Quelles ont été les personnes marquantes dans votre parcours professionnel?

Il y a deux personnes qui ont marqué mon parcours, la première est une de mes professeurs quand j’ai étudié en mode, Jozée Dulude, c’est elle qui m’a fait découvrir Alexander MCqueen entre autres, et je l’admirais pour la passion qu’elle portait pour son métier. Elle avait un feu intérieur que peu de gens ont, et elle m’a beaucoup inspiré à m’accrocher à mon instinct.

La deuxième personne est Karine Demers, fondatrice de la marque de vêtements Métamorphose, pour qui j’ai travaillé comme couturière à ma sortie de l’école. C’est la première personne à m’avoir acheté une œuvre, et c’est en partie grâce à elle si je fais ce métier aujourd’hui. Elle m’a poussée à me sortir de ma zone et à assumer qui je suis professionnellement. C’est d’ailleurs ma plus grande fan!
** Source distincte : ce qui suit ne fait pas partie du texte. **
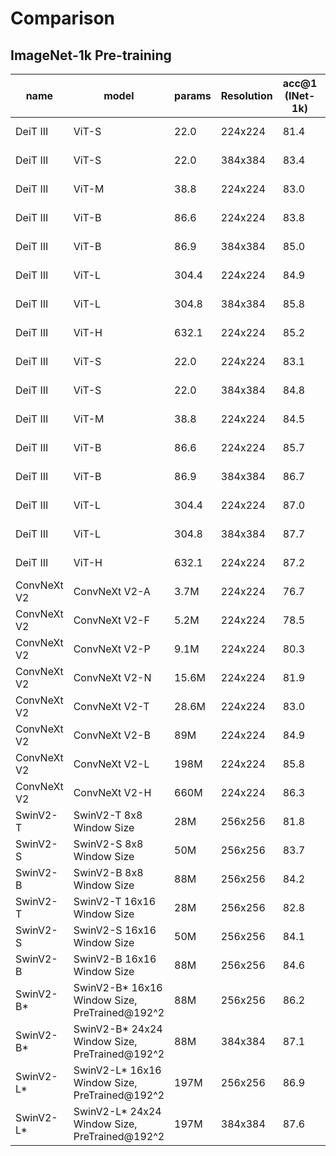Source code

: # Comparison

## ImageNet-1k Pre-training

| name        | model                                         | params | Resolution | acc@1 (INet-1k) | training dataset | training method    |
| ----------- | --------------------------------------------- | ------ | ---------- | --------------- | ---------------- | ------------------ |
| DeiT III    | ViT-S                                         | 22.0   | 224x224    | 81.4            | ImageNet-1k      | supervised         |
| DeiT III    | ViT-S                                         | 22.0   | 384x384    | 83.4            | ImageNet-1k      | supervised         |
| DeiT III    | ViT-M                                         | 38.8   | 224x224    | 83.0            | ImageNet-1k      | supervised         |
| DeiT III    | ViT-B                                         | 86.6   | 224x224    | 83.8            | ImageNet-1k      | supervised         |
| DeiT III    | ViT-B                                         | 86.9   | 384x384    | 85.0            | ImageNet-1k      | supervised         |
| DeiT III    | ViT-L                                         | 304.4  | 224x224    | 84.9            | ImageNet-1k      | supervised         |
| DeiT III    | ViT-L                                         | 304.8  | 384x384    | 85.8            | ImageNet-1k      | supervised         |
| DeiT III    | ViT-H                                         | 632.1  | 224x224    | 85.2            | ImageNet-1k      | supervised         |
| DeiT III    | ViT-S                                         | 22.0   | 224x224    | 83.1            | ImageNet-21k     | supervised         |
| DeiT III    | ViT-S                                         | 22.0   | 384x384    | 84.8            | ImageNet-21k     | supervised         |
| DeiT III    | ViT-M                                         | 38.8   | 224x224    | 84.5            | ImageNet-21k     | supervised         |
| DeiT III    | ViT-B                                         | 86.6   | 224x224    | 85.7            | ImageNet-21k     | supervised         |
| DeiT III    | ViT-B                                         | 86.9   | 384x384    | 86.7            | ImageNet-21k     | supervised         |
| DeiT III    | ViT-L                                         | 304.4  | 224x224    | 87.0            | ImageNet-21k     | supervised         |
| DeiT III    | ViT-L                                         | 304.8  | 384x384    | 87.7            | ImageNet-21k     | supervised         |
| DeiT III    | ViT-H                                         | 632.1  | 224x224    | 87.2            | ImageNet-21k     | supervised         |
| ConvNeXt V2 | ConvNeXt V2-A                                 | 3.7M   | 224x224    | 76.7            | ImageNet-1k      | FCMAE + finetuning |
| ConvNeXt V2 | ConvNeXt V2-F                                 | 5.2M   | 224x224    | 78.5            | ImageNet-1k      | FCMAE + finetuning |
| ConvNeXt V2 | ConvNeXt V2-P                                 | 9.1M   | 224x224    | 80.3            | ImageNet-1k      | FCMAE + finetuning |
| ConvNeXt V2 | ConvNeXt V2-N                                 | 15.6M  | 224x224    | 81.9            | ImageNet-1k      | FCMAE + finetuning |
| ConvNeXt V2 | ConvNeXt V2-T                                 | 28.6M  | 224x224    | 83.0            | ImageNet-1k      | FCMAE + finetuning |
| ConvNeXt V2 | ConvNeXt V2-B                                 | 89M    | 224x224    | 84.9            | ImageNet-1k      | FCMAE + finetuning |
| ConvNeXt V2 | ConvNeXt V2-L                                 | 198M   | 224x224    | 85.8            | ImageNet-1k      | FCMAE + finetuning |
| ConvNeXt V2 | ConvNeXt V2-H                                 | 660M   | 224x224    | 86.3            | ImageNet-1k      | FCMAE + finetuning |
| SwinV2-T    | SwinV2-T 8x8 Window Size                      | 28M    | 256x256    | 81.8            | ImageNet-1K      | SimMIM             |
| SwinV2-S    | SwinV2-S 8x8 Window Size                      | 50M    | 256x256    | 83.7            | ImageNet-1K      | SimMIM             |
| SwinV2-B    | SwinV2-B 8x8 Window Size                      | 88M    | 256x256    | 84.2            | ImageNet-1K      | SimMIM             |
| SwinV2-T    | SwinV2-T 16x16 Window Size                    | 28M    | 256x256    | 82.8            | ImageNet-1K      | SimMIM             |
| SwinV2-S    | SwinV2-S 16x16 Window Size                    | 50M    | 256x256    | 84.1            | ImageNet-1K      | SimMIM             |
| SwinV2-B    | SwinV2-B 16x16 Window Size                    | 88M    | 256x256    | 84.6            | ImageNet-1K      | SimMIM             |
| SwinV2-B*   | SwinV2-B* 16x16 Window Size, PreTrained@192^2 | 88M    | 256x256    | 86.2            | ImageNet-22K     | SimMIM             |
| SwinV2-B*   | SwinV2-B* 24x24 Window Size, PreTrained@192^2 | 88M    | 384x384    | 87.1            | ImageNet-22K     | SimMIM             |
| SwinV2-L*   | SwinV2-L* 16x16 Window Size, PreTrained@192^2 | 197M   | 256x256    | 86.9            | ImageNet-22K     | SimMIM             |
| SwinV2-L*   | SwinV2-L* 24x24 Window Size, PreTrained@192^2 | 197M   | 384x384    | 87.6            | ImageNet-22K     | SimMIM             |
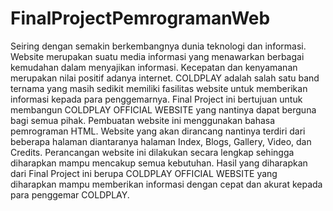 # FinalProjectPemrogramanWeb
Seiring dengan semakin berkembangnya dunia teknologi dan informasi. Website merupakan suatu media informasi yang menawarkan berbagai kemudahan dalam menyajikan informasi. Kecepatan dan kenyamanan merupakan nilai positif adanya internet. COLDPLAY adalah salah satu band ternama yang masih sedikit memiliki fasilitas website untuk memberikan informasi kepada para penggemarnya. Final Project ini bertujuan untuk membangun COLDPLAY OFFICIAL WEBSITE yang nantinya dapat berguna bagi semua pihak. Pembuatan website ini menggunakan bahasa pemrograman HTML. Website yang akan dirancang nantinya terdiri dari beberapa halaman diantaranya halaman Index, Blogs, Gallery, Video, dan Credits. Perancangan website ini dilakukan secara lengkap sehingga diharapkan mampu mencakup semua kebutuhan. Hasil yang diharapkan dari Final Project ini berupa COLDPLAY OFFICIAL WEBSITE yang diharapkan mampu memberikan informasi dengan cepat dan akurat kepada para penggemar COLDPLAY.

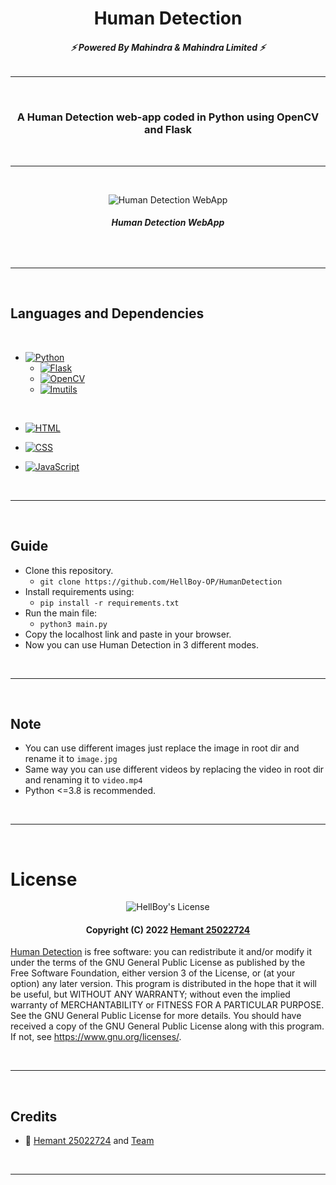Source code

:<h1 align="center">
  <b>Human Detection</b>
</h1>


<h6 align="center">
  <b>⚡ Powered By Mahindra & Mahindra Limited ⚡</b>
</h6>

---

<br />
<h3 align="center">
  <b>A Human Detection web-app coded in Python using OpenCV and Flask</b>
</h3>
<br />

---

<br />
<p align="center">
  <img src="https://te.legra.ph/file/94fabaacad959e92979c2.png" alt="Human Detection WebApp">
</p>
<h6 align="center">
  <b>Human Detection WebApp</b>
</h6>
<br />

---

<br />

## Languages and Dependencies
<br />

- [![Python](https://img.shields.io/badge/Python-3.8.0+-black?style=for-the-badge&logo=python)](https://www.python.org/)
    - [![Flask](https://img.shields.io/badge/Flask-2.2.2-black?style=for-the-badge&logo=flask)](https://flask.palletsprojects.com/en/2.2.x/)
    - [![OpenCV](https://img.shields.io/badge/OpenCV-4.6.0-black?style=for-the-badge&logo=opencv)](https://docs.opencv.org/4.x/index.html)
    - [![Imutils](https://img.shields.io/badge/Imutils-0.5.4-black?style=for-the-badge&logo=slickpic)](https://github.com/PyImageSearch/imutils)

<br />

- [![HTML](https://img.shields.io/badge/HTML-5.1-black?style=for-the-badge&logo=html5)](https://html5.org/)

- [![CSS](https://img.shields.io/badge/CSS-lvl.3-black?style=for-the-badge&logo=css3)](https://devdocs.io/css/)

- [![JavaScript](https://img.shields.io/badge/JavaScript-ES2022-black?style=for-the-badge&logo=javascript)](https://www.javascript.com/)

<br />

---

<br />

## Guide
- Clone this repository.
    - `git clone https://github.com/HellBoy-OP/HumanDetection`
- Install requirements using:
    - `pip install -r requirements.txt`
- Run the main file:
    - `python3 main.py`
- Copy the localhost link and paste in your browser.
- Now you can use Human Detection in 3 different modes.

<br />

---

<br />

## Note
- You can use different images just replace the image in root dir and rename it to `image.jpg`
- Same way you can use different videos by replacing the video in root dir and renaming it to `video.mp4`
- Python <=3.8 is recommended.

<br />

---

<br />

# License

<p align="center">
    <img src="https://www.gnu.org/graphics/gplv3-or-later.png" alt="HellBoy's License">
</p>

<h4 align="center">
    Copyright (C) 2022 <a href="https://github.com/notacoderbro">Hemant 25022724</a>
</h4>

[Human Detection](https://github.com/notacoderbro/HumanDetection) is free software: you can redistribute it and/or modify
it under the terms of the GNU General Public License as published by
the Free Software Foundation, either version 3 of the License, or
(at your option) any later version.
This program is distributed in the hope that it will be useful,
but WITHOUT ANY WARRANTY; without even the implied warranty of
MERCHANTABILITY or FITNESS FOR A PARTICULAR PURPOSE.  See the
GNU General Public License for more details.
You should have received a copy of the GNU General Public License
along with this program. If not, see <https://www.gnu.org/licenses/>.

<br />

---

<br />

## Credits
- 💖 [Hemant 25022724](https://github.com/notacoderbro) and [Team](https://github.com/notacoderbro)

<br />

---
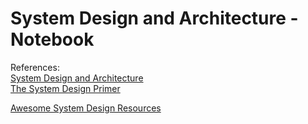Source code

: # System Design and Architecture - Notebook

References:    
[System Design and Architecture](https://github.com/puncsky/system-design-and-architecture#system-design-and-architecture)    
[The System Design Primer](https://github.com/donnemartin/system-design-primer)

[Awesome System Design Resources](https://github.com/ashishps1/awesome-system-design-resources)


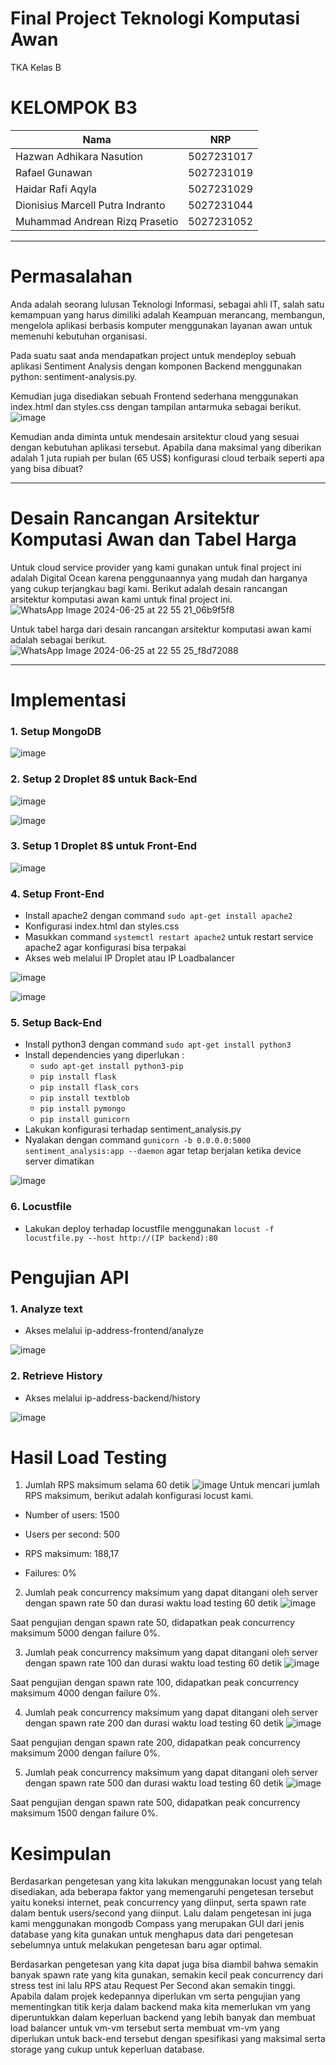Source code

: # Final Project Teknologi Komputasi Awan
TKA Kelas B
# KELOMPOK B3 #
| Nama      | NRP         |
  |-----------|-------------|
  | Hazwan Adhikara Nasution | 5027231017   |
  | Rafael Gunawan | 5027231019  |  
  | Haidar Rafi Aqyla  | 5027231029  |
  | Dionisius Marcell Putra Indranto  | 5027231044  |
  | Muhammad Andrean Rizq Prasetio  | 5027231052  |

---
# Permasalahan #
Anda adalah seorang lulusan Teknologi Informasi, sebagai ahli IT, salah satu kemampuan yang harus dimiliki adalah Keampuan merancang, membangun, mengelola aplikasi berbasis komputer menggunakan layanan awan untuk memenuhi kebutuhan organisasi.

Pada suatu saat anda mendapatkan project untuk mendeploy sebuah aplikasi Sentiment Analysis dengan komponen Backend menggunakan python: sentiment-analysis.py.

Kemudian juga disediakan sebuah Frontend sederhana menggunakan index.html dan styles.css dengan tampilan antarmuka sebagai berikut.
![image](https://github.com/haidarRA/fp-tka/assets/149871906/eaad3cf1-0214-492a-b506-6882d98b5e53)

Kemudian anda diminta untuk mendesain arsitektur cloud yang sesuai dengan kebutuhan aplikasi tersebut. Apabila dana maksimal yang diberikan adalah 1 juta rupiah per bulan (65 US$) konfigurasi cloud terbaik seperti apa yang bisa dibuat?

---
# Desain Rancangan Arsitektur Komputasi Awan dan Tabel Harga #
Untuk cloud service provider yang kami gunakan untuk final project ini adalah Digital Ocean karena penggunaannya yang mudah dan harganya yang cukup terjangkau bagi kami.
Berikut adalah desain rancangan arsitektur komputasi awan kami untuk final project ini.
![WhatsApp Image 2024-06-25 at 22 55 21_06b9f5f8](https://github.com/v0rein/fp-tka/assets/143814923/c70fc200-9a0e-47f8-a206-59e63029af2e)

Untuk tabel harga dari desain rancangan arsitektur komputasi awan kami adalah sebagai berikut.
![WhatsApp Image 2024-06-25 at 22 55 25_f8d72088](https://github.com/v0rein/fp-tka/assets/143814923/da3e2c84-644c-4bf0-ac88-f524e88d4bab)

---
# Implementasi
### 1. Setup MongoDB
![image](https://github.com/haidarRA/fp-tka/assets/143814923/a3227ec5-13c0-41a4-859c-bddfe06cd3ff)

### 2. Setup 2 Droplet 8$ untuk Back-End
![image](https://github.com/v0rein/fp-tka/assets/143814923/bf75806d-f4ba-48d1-b360-4084ceb11622)

![image](https://github.com/v0rein/fp-tka/assets/143814923/379990eb-747a-43c8-a2ac-39adec756cb7)

### 3. Setup 1 Droplet 8$ untuk Front-End
![image](https://github.com/v0rein/fp-tka/assets/143814923/23e35837-6a4b-4465-974e-a12854ea0b81)

### 4. Setup Front-End
- Install apache2 dengan command `sudo apt-get install apache2`
- Konfigurasi index.html dan styles.css
- Masukkan command `systemctl restart apache2` untuk restart service apache2 agar konfigurasi bisa terpakai
- Akses web melalui IP Droplet atau IP Loadbalancer

![image](https://github.com/haidarRA/fp-tka/assets/143814923/3cd33dbb-4499-438b-8543-7244f6fe1f72)

![image](https://github.com/v0rein/fp-tka/assets/143814923/731324d4-027e-4733-bb5a-7d0b5d5888aa)

### 5. Setup Back-End
- Install python3 dengan command `sudo apt-get install python3`
- Install dependencies yang diperlukan :
  - `sudo apt-get install python3-pip`
  - `pip install flask`
  - `pip install flask_cors`
  - `pip install textblob`
  - `pip install pymongo`
  - `pip install gunicorn`
- Lakukan konfigurasi terhadap sentiment_analysis.py
- Nyalakan dengan command `gunicorn -b 0.0.0.0:5000 sentiment_analysis:app --daemon` agar tetap berjalan ketika device server dimatikan

![image](https://github.com/v0rein/fp-tka/assets/143814923/0f675575-e283-4fc0-82ae-f6185d95401c)

### 6. Locustfile
- Lakukan deploy terhadap locustfile menggunakan `locust -f locustfile.py --host http://(IP backend):80`

# Pengujian API

### 1. Analyze text
- Akses melalui ip-address-frontend/analyze

![image](https://github.com/haidarRA/fp-tka/assets/143814923/711f59ab-c788-4568-9431-cd42f25b3622)

### 2. Retrieve History
- Akses melalui ip-address-backend/history

![image](https://github.com/haidarRA/fp-tka/assets/143814923/3249bb87-a5e8-44fc-9798-334e31b184f5)

# Hasil Load Testing
1. Jumlah RPS maksimum selama 60 detik
![image](https://github.com/v0rein/fp-tka/assets/143814923/4ea5da57-d61c-4976-ad88-41833770eb12)
Untuk mencari jumlah RPS maksimum, berikut adalah konfigurasi locust kami.

* Number of users: 1500

* Users per second: 500

* RPS maksimum: 188,17

* Failures: 0%

2. Jumlah peak concurrency maksimum yang dapat ditangani oleh server dengan spawn rate 50 dan durasi waktu load testing 60 detik
![image](https://github.com/v0rein/fp-tka/assets/143814923/20663ddf-5df3-4745-8417-55232ffd5c8b)

Saat pengujian dengan spawn rate 50, didapatkan peak concurrency maksimum 5000 dengan failure 0%.

3. Jumlah peak concurrency maksimum yang dapat ditangani oleh server dengan spawn rate 100 dan durasi waktu load testing 60 detik
![image](https://github.com/v0rein/fp-tka/assets/143814923/75d6a565-0c04-4274-b3f4-efc2d8cc8975)

Saat pengujian dengan spawn rate 100, didapatkan peak concurrency maksimum 4000 dengan failure 0%.

4. Jumlah peak concurrency maksimum yang dapat ditangani oleh server dengan spawn rate 200 dan durasi waktu load testing 60 detik
![image](https://github.com/v0rein/fp-tka/assets/143814923/2b953e8e-9c92-4dd2-a15f-af23eaff666f)

Saat pengujian dengan spawn rate 200, didapatkan peak concurrency maksimum 2000 dengan failure 0%.

5. Jumlah peak concurrency maksimum yang dapat ditangani oleh server dengan spawn rate 500 dan durasi waktu load testing 60 detik
![image](https://github.com/v0rein/fp-tka/assets/143814923/4ea5da57-d61c-4976-ad88-41833770eb12)

Saat pengujian dengan spawn rate 500, didapatkan peak concurrency maksimum 1500 dengan failure 0%.
# Kesimpulan
Berdasarkan pengetesan yang kita lakukan menggunakan locust yang telah disediakan, ada beberapa faktor yang memengaruhi pengetesan tersebut yaitu koneksi internet, peak concurrency yang diinput, serta spawn rate dalam bentuk users/second yang diinput. Lalu dalam pengetesan ini juga kami menggunakan mongodb Compass yang merupakan GUI dari jenis database yang kita gunakan untuk menghapus data dari pengetesan sebelumnya untuk melakukan pengetesan baru agar optimal.

Berdasarkan pengetesan yang kita dapat juga bisa diambil bahwa semakin banyak spawn rate yang kita gunakan, semakin kecil peak concurrency dari stress test ini lalu RPS atau Request Per Second akan semakin tinggi.
Apabila dalam projek kedepannya diperlukan vm serta pengujian yang mementingkan titik kerja dalam backend maka kita memerlukan vm yang diperuntukkan dalam keperluan backend yang lebih banyak dan membuat load balancer untuk vm-vm tersebut serta membuat vm-vm yang diperlukan untuk back-end tersebut dengan spesifikasi yang maksimal serta storage yang cukup untuk keperluan database.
Quelle œuvre avez-vous réalisée dont vous êtes la plus fière et pourquoi?

L’œuvre dont je suis la plus fière est un projet que j’ai réalisé en 2020 en collaboration avec la distillerie des Appalaches. J’ai créé une œuvre pour l’étiquette de leur nouveau produit de gin sans alcool. J’ai dû sortir de ma zone de confort, et ç’a été une œuvre marquante dans l’évolution de mon style. C’est une des œuvres qui comporte le plus de détails. J’en suis d’autant plus fière parce que j’ai travaillé en collaboration sur ce projet avec mon frère jumeau, qui était le maître distillateur à ce moment-là et qui avait créé la recette. Donc, nous avons travaillé conjointement dans nos deux passions, ce qui a rendu ce projet encore plus spécial.

Quel est le pire ennemi et le meilleur allié d’un artiste?

La performance! C’est un couteau à double tranchant. Dans ce métier, il faut performer pour se démarquer et ne pas stagner. C’est nécessaire pour avancer en tant qu’artiste, se questionner et se challenger. Mais ça peut vite devenir notre ennemi, parce qu’avoir le désir de trop performer peut nous plonger dans l’anxiété et nous donner le sentiment de ne jamais faire assez. Ça nous éloigne vite de notre objectif parce qu’on ne reste que dans l’urgence de faire plus sans se concentrer sur le long terme.

L’humain et la nature : rencontre avec Os cane, artiste peintre
Courtoisie : Os cane

Que faut-il avoir pour atteindre votre point d’équilibre personnel?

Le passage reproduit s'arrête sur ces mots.